GH-32240: [C#] Support decompression of IPC format buffers #33603

adamreeve · 2023-01-11T02:32:26Z

Which issue does this PR close?

Closes #32240 / https://issues.apache.org/jira/browse/ARROW-16921

What changes are included in this PR?

This PR implements decompression support for Arrow IPC format files and streams in the dotnet/C# library.

This PR originally provided a reflection based implementation to avoid pulling in new dependencies but now only adds a new ICompressionCodecFactory interface that users must implement for decompression support, although I intend to add a new package that implements this in #33893. The original description is below:

The main concern raised in the above Jira issue was that we don't want to add new NuGet package dependencies to support decompression formats that won't be needed by most users, so a default CompressionProvider implementation has been added that uses reflection to use the ZstdNet package for ZSTD decompression and K4os.Compression.LZ4.Streams and CommunityToolkit.HighPerformance for LZ4 Frame support if they are available. The netstandard1.3 target has decompression support disabled due to some reflection functionality being missing, and neither ZstdNet or K4os.Compression.LZ4.Streams support netstandard1.3.
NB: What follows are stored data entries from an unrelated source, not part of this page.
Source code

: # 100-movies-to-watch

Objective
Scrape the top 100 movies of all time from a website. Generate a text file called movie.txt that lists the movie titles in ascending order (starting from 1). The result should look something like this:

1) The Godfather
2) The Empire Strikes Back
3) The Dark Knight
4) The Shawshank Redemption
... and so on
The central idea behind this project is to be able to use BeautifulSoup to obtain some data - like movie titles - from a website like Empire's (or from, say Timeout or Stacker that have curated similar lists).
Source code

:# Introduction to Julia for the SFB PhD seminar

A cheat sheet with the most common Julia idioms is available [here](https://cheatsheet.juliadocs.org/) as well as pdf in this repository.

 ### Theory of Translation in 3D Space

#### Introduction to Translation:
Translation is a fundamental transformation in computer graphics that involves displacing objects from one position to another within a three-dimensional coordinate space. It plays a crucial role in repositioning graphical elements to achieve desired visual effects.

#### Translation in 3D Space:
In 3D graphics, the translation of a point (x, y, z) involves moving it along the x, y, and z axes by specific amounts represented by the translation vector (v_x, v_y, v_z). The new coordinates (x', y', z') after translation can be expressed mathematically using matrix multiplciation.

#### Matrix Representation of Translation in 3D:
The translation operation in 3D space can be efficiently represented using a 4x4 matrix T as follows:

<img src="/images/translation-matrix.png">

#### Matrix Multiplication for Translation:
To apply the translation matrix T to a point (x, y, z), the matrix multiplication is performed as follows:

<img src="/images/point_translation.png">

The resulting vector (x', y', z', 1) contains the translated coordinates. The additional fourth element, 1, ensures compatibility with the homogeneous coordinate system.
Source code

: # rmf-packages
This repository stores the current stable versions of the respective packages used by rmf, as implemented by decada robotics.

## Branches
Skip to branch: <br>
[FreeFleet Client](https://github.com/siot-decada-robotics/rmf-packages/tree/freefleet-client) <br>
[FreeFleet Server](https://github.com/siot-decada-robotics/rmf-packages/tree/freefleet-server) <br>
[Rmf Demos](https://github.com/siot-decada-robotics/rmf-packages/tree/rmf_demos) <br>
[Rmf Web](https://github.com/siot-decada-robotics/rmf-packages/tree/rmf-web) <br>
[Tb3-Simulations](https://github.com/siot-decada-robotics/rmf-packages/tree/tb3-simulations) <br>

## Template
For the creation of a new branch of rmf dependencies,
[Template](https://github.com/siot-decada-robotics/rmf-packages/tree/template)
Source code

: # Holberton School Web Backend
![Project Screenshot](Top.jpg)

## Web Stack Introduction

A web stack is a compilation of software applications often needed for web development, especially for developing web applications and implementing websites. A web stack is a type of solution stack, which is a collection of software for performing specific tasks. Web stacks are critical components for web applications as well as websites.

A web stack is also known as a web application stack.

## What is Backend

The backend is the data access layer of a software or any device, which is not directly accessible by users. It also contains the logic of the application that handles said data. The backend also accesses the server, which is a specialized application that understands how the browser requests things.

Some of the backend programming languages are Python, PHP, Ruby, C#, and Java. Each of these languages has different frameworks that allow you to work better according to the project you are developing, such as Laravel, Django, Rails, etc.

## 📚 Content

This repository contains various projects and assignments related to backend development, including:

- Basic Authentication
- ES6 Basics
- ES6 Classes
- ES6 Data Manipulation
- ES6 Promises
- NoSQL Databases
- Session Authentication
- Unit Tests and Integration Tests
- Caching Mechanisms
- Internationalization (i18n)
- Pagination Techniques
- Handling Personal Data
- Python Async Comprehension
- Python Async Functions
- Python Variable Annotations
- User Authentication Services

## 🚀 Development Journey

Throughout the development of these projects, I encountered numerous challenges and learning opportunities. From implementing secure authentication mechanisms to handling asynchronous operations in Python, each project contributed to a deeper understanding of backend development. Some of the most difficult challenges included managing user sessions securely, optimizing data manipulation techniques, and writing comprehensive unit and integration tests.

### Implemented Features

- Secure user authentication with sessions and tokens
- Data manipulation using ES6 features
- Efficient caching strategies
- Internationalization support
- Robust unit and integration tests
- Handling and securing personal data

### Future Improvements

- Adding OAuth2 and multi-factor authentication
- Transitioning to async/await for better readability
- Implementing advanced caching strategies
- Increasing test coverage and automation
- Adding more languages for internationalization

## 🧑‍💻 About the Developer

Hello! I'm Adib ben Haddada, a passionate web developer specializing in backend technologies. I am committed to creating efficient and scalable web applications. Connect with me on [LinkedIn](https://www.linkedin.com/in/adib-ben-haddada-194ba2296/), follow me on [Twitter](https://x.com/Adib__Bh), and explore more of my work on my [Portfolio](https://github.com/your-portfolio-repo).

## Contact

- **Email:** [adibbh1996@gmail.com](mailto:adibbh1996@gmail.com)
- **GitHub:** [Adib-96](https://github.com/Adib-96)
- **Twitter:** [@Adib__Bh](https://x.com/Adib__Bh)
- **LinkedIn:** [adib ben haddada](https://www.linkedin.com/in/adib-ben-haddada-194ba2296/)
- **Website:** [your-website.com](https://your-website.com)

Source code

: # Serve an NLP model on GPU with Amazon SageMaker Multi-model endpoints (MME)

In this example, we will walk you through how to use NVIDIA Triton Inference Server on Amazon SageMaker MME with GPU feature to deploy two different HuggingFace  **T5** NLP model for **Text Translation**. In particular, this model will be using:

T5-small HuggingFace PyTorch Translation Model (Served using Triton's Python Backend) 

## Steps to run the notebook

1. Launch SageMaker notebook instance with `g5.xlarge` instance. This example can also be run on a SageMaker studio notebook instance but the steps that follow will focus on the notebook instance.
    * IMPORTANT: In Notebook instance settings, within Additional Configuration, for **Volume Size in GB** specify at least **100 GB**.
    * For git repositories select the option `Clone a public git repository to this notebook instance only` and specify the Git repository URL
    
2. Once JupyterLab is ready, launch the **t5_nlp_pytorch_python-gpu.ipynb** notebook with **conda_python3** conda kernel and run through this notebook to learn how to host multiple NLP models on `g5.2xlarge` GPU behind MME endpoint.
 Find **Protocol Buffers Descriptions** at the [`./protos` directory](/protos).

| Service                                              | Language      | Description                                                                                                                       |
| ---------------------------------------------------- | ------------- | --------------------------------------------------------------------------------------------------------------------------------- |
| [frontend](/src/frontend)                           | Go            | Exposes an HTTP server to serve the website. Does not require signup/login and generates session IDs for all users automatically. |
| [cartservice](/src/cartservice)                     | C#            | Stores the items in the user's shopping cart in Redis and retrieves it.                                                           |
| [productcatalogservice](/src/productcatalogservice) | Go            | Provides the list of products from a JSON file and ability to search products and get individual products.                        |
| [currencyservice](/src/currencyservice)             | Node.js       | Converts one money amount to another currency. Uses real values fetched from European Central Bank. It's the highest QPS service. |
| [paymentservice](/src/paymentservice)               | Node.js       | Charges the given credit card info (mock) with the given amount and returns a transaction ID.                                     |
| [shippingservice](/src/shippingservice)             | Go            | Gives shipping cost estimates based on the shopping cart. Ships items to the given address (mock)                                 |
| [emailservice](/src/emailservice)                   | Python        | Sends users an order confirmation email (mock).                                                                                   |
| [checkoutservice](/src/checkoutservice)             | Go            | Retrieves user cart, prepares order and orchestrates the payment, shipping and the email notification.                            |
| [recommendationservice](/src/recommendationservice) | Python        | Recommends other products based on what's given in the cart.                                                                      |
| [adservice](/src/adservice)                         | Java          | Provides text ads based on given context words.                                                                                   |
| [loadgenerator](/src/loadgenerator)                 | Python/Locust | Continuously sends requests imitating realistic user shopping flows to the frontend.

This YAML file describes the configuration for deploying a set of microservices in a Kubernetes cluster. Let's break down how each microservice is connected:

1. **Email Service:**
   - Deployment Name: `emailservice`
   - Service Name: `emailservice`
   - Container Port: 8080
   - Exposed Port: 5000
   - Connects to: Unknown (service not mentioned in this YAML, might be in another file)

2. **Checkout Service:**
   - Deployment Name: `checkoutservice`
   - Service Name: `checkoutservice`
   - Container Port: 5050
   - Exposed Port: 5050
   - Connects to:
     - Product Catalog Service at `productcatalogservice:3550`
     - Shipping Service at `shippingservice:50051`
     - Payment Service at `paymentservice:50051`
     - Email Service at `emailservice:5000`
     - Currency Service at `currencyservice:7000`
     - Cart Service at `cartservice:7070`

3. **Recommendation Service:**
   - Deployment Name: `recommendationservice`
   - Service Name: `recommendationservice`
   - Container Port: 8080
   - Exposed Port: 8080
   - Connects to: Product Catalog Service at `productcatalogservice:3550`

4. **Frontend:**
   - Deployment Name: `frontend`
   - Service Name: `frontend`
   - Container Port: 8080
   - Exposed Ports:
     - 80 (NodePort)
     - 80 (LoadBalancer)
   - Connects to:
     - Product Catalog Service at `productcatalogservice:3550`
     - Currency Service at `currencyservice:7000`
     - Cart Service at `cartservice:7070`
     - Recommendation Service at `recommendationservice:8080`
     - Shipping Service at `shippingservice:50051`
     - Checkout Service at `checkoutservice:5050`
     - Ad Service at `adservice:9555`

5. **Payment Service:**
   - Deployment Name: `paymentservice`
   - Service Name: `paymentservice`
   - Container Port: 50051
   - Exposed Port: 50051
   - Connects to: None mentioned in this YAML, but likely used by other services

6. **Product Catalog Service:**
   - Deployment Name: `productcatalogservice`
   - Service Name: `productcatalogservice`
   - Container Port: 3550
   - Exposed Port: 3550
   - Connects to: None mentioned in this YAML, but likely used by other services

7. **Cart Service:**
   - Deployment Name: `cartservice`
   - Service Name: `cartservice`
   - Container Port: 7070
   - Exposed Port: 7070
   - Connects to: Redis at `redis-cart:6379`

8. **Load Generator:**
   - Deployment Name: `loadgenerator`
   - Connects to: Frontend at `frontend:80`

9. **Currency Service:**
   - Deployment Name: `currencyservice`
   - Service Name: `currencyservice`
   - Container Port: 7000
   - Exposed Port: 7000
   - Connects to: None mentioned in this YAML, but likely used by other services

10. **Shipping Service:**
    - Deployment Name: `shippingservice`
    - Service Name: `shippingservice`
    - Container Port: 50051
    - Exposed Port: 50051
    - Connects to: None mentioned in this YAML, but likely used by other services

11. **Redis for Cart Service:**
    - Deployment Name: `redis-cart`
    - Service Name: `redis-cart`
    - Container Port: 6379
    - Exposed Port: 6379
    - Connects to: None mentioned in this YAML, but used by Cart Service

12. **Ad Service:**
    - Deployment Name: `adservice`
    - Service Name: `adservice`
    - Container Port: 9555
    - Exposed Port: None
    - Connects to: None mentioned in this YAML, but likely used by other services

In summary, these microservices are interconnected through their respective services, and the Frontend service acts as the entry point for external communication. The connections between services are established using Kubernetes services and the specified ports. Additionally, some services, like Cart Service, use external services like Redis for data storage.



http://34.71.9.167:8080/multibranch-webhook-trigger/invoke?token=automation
The ArrowFileReader and ArrowStreamReader constructors accept an ICompressionProvider parameter to allow users to provide their own compression provider if they want to use different dependencies.

Alternatives to consider

An alternative approach that could be considered instead of reflection is to use these extra dependencies as build time dependencies but not make them dependencies of the NuGet package. I tested this out in adamreeve@4544afd and it seems to work reasonably well too but required bumping the version of System.Runtime.CompilerServices.Unsafe under the netstandard2.0 and netcoreapp3.1 targets. This reduces all the reflection boilerplate but seems pretty hacky as now Apache.Arrow.dll depends on these extra dlls and we rely on the dotnet runtime behaviour of not trying to load them until they're used. So I think the reflection approach is better.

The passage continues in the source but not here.